Records supplied:
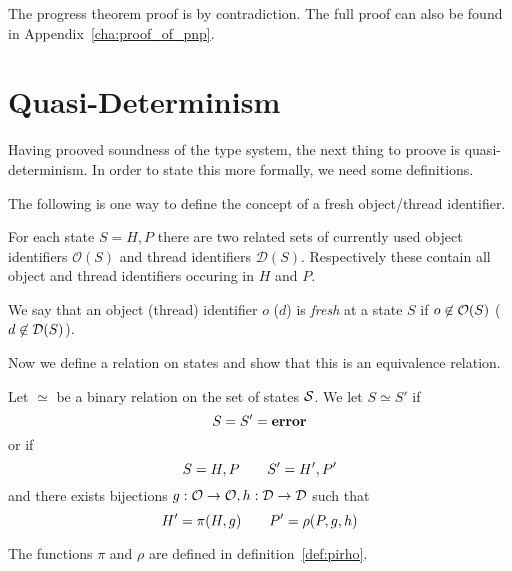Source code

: The progress theorem proof is by contradiction. The full proof can also be found in
Appendix~\ref{cha:proof_of_pnp}.

\section{Quasi-Determinism}%
\label{sec:quasi_determinism}

Having prooved soundness of the type system, the next thing to proove is
quasi-determinism. In order to state this more formally, we need some
definitions.

The following is one way to define the concept of a fresh object\slash thread
identifier.
\begin{definition}
  For each state $S = H, P$ there are two related sets of currently used object
  identifiers $\mathcal{O}(S)$ and thread identifiers $\mathcal{D}(S)$.
  Respectively these contain all object and thread identifiers occuring in $H$
  and $P$. 
\end{definition}

\begin{definition}
  We say that an object (thread) identifier $o$ ($d$) is \emph{fresh} at a state $S$ if
  $o \not\in \mathcal{O}(S)$ ($d \not\in \mathcal{D}(S)$).
\end{definition}

Now we define a relation on states and show that this is an equivalence
relation.
\begin{definition} \label{def:eqrel}
  Let $\simeq$ be a binary relation on the set of states $\mathcal{S}$.
  We let $S \simeq S'$ if
  \begin{equation*}
    S = S' = \mbox{{\bf error}}
  \end{equation*}
  or if
  \begin{equation}
    S = H, P \quad\quad S' = H', P'
  \end{equation}
  and there exists bijections $g: \mathcal{O} \to \mathcal{O}, h: \mathcal{D} \to \mathcal{D}$
  such that
  \begin{equation}
    H' = \pi(H, g) \quad\quad P' = \rho(P, g, h)
  \end{equation}
  
  The functions $\pi$ and $\rho$ are defined in definition~\ref{def:pirho}.
\end{definition}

Work request: Output the records above in their entirety and exactly, leaving out all images.

Reply:
Source code

: The progress theorem proof is by contradiction. The full proof can also be found in
Appendix~\ref{cha:proof_of_pnp}.

\section{Quasi-Determinism}%
\label{sec:quasi_determinism}

Having prooved soundness of the type system, the next thing to proove is
quasi-determinism. In order to state this more formally, we need some
definitions.

The following is one way to define the concept of a fresh object\slash thread
identifier.
\begin{definition}
  For each state $S = H, P$ there are two related sets of currently used object
  identifiers $\mathcal{O}(S)$ and thread identifiers $\mathcal{D}(S)$.
  Respectively these contain all object and thread identifiers occuring in $H$
  and $P$. 
\end{definition}

\begin{definition}
  We say that an object (thread) identifier $o$ ($d$) is \emph{fresh} at a state $S$ if
  $o \not\in \mathcal{O}(S)$ ($d \not\in \mathcal{D}(S)$).
\end{definition}

Now we define a relation on states and show that this is an equivalence
relation.
\begin{definition} \label{def:eqrel}
  Let $\simeq$ be a binary relation on the set of states $\mathcal{S}$.
  We let $S \simeq S'$ if
  \begin{equation*}
    S = S' = \mbox{{\bf error}}
  \end{equation*}
  or if
  \begin{equation}
    S = H, P \quad\quad S' = H', P'
  \end{equation}
  and there exists bijections $g: \mathcal{O} \to \mathcal{O}, h: \mathcal{D} \to \mathcal{D}$
  such that
  \begin{equation}
    H' = \pi(H, g) \quad\quad P' = \rho(P, g, h)
  \end{equation}
  
  The functions $\pi$ and $\rho$ are defined in definition~\ref{def:pirho}.
\end{definition}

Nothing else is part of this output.